HOW TO COMPLETE THIS TASK → Could you copy exactly the line that contains "### 강등 & 서킷브레이커" and every line after it to the end of the records, and nothing more?

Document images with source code
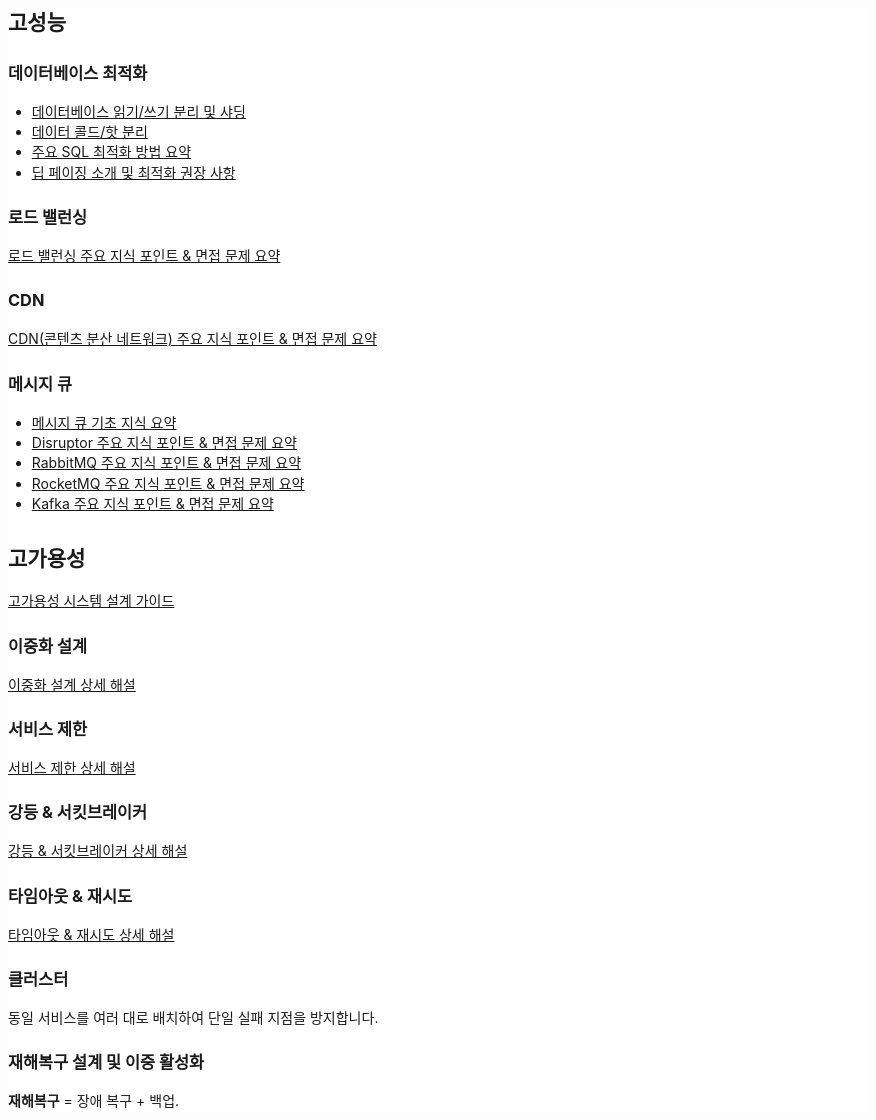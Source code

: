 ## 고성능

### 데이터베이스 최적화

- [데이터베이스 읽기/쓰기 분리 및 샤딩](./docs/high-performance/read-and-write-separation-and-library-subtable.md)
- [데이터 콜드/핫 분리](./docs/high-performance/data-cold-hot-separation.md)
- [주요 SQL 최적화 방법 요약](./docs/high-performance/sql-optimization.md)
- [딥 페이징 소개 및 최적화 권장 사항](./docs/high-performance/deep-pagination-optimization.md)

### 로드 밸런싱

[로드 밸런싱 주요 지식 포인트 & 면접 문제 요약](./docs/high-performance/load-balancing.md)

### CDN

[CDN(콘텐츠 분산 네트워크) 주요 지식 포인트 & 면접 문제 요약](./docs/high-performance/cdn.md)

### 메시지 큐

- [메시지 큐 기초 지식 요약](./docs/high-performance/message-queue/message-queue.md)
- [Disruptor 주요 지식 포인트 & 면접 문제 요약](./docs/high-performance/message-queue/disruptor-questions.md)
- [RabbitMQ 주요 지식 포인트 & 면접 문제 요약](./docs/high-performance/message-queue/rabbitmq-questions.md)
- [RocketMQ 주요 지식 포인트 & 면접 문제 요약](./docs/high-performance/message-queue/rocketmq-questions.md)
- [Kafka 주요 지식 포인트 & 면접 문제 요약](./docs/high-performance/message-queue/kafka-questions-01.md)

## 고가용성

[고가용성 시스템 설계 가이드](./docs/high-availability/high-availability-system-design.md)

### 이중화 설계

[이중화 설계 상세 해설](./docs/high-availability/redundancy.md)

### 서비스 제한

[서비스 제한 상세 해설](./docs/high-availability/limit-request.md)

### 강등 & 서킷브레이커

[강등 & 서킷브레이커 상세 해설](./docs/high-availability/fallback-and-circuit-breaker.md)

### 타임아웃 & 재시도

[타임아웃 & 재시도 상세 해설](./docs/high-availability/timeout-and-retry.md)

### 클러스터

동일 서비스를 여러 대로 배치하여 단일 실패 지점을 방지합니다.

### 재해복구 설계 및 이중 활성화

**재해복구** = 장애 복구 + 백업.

REPLY TO THE EXERCISE →
### 강등 & 서킷브레이커

[강등 & 서킷브레이커 상세 해설](./docs/high-availability/fallback-and-circuit-breaker.md)

### 타임아웃 & 재시도

[타임아웃 & 재시도 상세 해설](./docs/high-availability/timeout-and-retry.md)

### 클러스터

동일 서비스를 여러 대로 배치하여 단일 실패 지점을 방지합니다.

### 재해복구 설계 및 이중 활성화

**재해복구** = 장애 복구 + 백업.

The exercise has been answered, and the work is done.